§ About this task
Each line of the data below goes into the copy exactly; pictures do not.

(Records contained in a dataset)

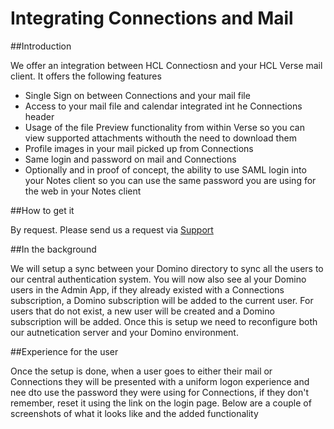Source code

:# Integrating Connections and Mail

##Introduction

We offer an integration between HCL Connectiosn and your HCL Verse mail client. It offers the following features

- Single Sign on between Connections and your mail file
- Access to your mail file and calendar integrated int he Connections header
- Usage of the file Preview functionality from within Verse so you can view supported attachments withouth the need to download them
- Profile images in your mail picked up from Connections
- Same login and password on mail and Connections
- Optionally and in proof of concept, the ability to use SAML login into your Notes client so you can use the same password you are using for the web in your Notes client


##How to get it

By request. Please send us a request via [Support](https://support.collab.cloud)


##In the background

We will setup a sync between your Domino directory to sync all the users to our central authentication system. You will now also see al your Domino users in the Admin App, if they already existed with a Connections subscription, a Domino subscription will be added to the current user.
For users that do not exist, a new user will be created and a Domino subscription will be added.
Once this is setup we need to reconfigure both our autnetication server and your Domino environment.

##Experience for the user

Once the setup is done, when a user goes to either their mail or Connections they will be presented with a uniform logon experience and nee dto use the password they were using for Connections, if they don't remember, reset it using the link on the login page.
Below are a couple of screenshots of what it looks like and the added functionality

§ Answer to the exercise
Source code

:# Integrating Connections and Mail

##Introduction

We offer an integration between HCL Connectiosn and your HCL Verse mail client. It offers the following features

- Single Sign on between Connections and your mail file
- Access to your mail file and calendar integrated int he Connections header
- Usage of the file Preview functionality from within Verse so you can view supported attachments withouth the need to download them
- Profile images in your mail picked up from Connections
- Same login and password on mail and Connections
- Optionally and in proof of concept, the ability to use SAML login into your Notes client so you can use the same password you are using for the web in your Notes client


##How to get it

By request. Please send us a request via [Support](https://support.collab.cloud)


##In the background

We will setup a sync between your Domino directory to sync all the users to our central authentication system. You will now also see al your Domino users in the Admin App, if they already existed with a Connections subscription, a Domino subscription will be added to the current user.
For users that do not exist, a new user will be created and a Domino subscription will be added.
Once this is setup we need to reconfigure both our autnetication server and your Domino environment.

##Experience for the user

Once the setup is done, when a user goes to either their mail or Connections they will be presented with a uniform logon experience and nee dto use the password they were using for Connections, if they don't remember, reset it using the link on the login page.
Below are a couple of screenshots of what it looks like and the added functionality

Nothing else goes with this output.